_Problem to solve_
State how many lines in the entries below hold the string "versions", and give nothing besides that number.

Material for this exercise Start Marker

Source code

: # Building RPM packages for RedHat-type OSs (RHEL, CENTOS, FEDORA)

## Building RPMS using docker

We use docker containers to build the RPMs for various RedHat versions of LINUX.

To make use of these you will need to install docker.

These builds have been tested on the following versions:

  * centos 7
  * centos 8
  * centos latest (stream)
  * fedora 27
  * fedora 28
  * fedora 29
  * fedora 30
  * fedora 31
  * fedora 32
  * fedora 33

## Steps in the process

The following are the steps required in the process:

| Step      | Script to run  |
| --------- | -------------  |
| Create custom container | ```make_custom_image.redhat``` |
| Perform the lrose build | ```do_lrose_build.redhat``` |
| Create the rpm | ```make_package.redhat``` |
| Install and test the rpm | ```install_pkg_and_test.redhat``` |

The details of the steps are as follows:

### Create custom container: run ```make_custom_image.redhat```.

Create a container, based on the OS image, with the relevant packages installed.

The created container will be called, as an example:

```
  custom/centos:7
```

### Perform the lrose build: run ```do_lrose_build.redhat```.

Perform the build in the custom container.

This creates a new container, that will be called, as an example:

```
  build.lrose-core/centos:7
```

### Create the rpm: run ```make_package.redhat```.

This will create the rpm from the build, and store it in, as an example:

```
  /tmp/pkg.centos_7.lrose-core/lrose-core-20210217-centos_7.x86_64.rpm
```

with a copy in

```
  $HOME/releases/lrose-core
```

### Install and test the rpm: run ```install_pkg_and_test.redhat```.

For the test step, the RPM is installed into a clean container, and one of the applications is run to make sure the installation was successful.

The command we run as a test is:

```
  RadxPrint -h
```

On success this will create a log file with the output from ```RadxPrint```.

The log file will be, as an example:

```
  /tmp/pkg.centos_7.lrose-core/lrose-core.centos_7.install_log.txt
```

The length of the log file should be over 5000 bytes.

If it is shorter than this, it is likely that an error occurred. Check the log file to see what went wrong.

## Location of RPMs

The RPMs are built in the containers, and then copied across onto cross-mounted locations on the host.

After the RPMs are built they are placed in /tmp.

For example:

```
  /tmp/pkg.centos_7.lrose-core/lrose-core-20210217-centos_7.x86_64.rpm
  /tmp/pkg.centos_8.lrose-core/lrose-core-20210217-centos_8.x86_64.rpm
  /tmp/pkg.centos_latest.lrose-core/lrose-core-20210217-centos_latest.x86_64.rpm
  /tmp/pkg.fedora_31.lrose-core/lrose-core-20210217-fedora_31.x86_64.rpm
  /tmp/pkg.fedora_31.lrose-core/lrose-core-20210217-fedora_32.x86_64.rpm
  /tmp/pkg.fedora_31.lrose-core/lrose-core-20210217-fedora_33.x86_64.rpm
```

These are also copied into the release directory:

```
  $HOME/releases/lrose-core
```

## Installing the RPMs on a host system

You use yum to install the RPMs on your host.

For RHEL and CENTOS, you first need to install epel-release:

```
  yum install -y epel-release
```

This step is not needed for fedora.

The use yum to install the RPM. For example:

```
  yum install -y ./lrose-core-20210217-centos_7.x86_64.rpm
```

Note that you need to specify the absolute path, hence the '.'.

Material for this exercise End Marker
Material for this exercise Start Marker

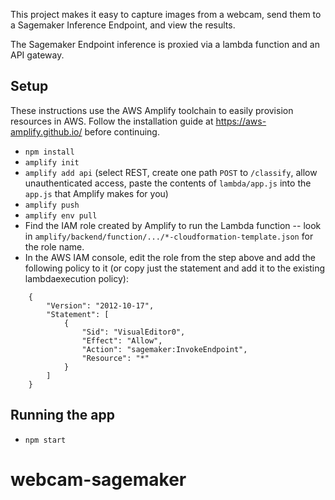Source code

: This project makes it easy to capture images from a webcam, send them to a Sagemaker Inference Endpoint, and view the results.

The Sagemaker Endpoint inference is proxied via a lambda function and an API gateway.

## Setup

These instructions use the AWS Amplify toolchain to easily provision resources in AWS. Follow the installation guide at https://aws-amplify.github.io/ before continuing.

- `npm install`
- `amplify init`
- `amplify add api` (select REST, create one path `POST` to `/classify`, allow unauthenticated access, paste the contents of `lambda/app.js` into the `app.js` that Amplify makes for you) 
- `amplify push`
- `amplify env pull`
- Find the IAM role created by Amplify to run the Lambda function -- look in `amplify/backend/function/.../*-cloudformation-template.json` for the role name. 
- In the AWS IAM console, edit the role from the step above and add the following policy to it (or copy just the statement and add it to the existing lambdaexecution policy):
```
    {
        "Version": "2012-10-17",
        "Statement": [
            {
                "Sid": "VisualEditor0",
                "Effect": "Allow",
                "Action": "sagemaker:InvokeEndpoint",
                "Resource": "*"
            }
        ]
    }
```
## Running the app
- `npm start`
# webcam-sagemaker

Material for this exercise End Marker

_Your response_
2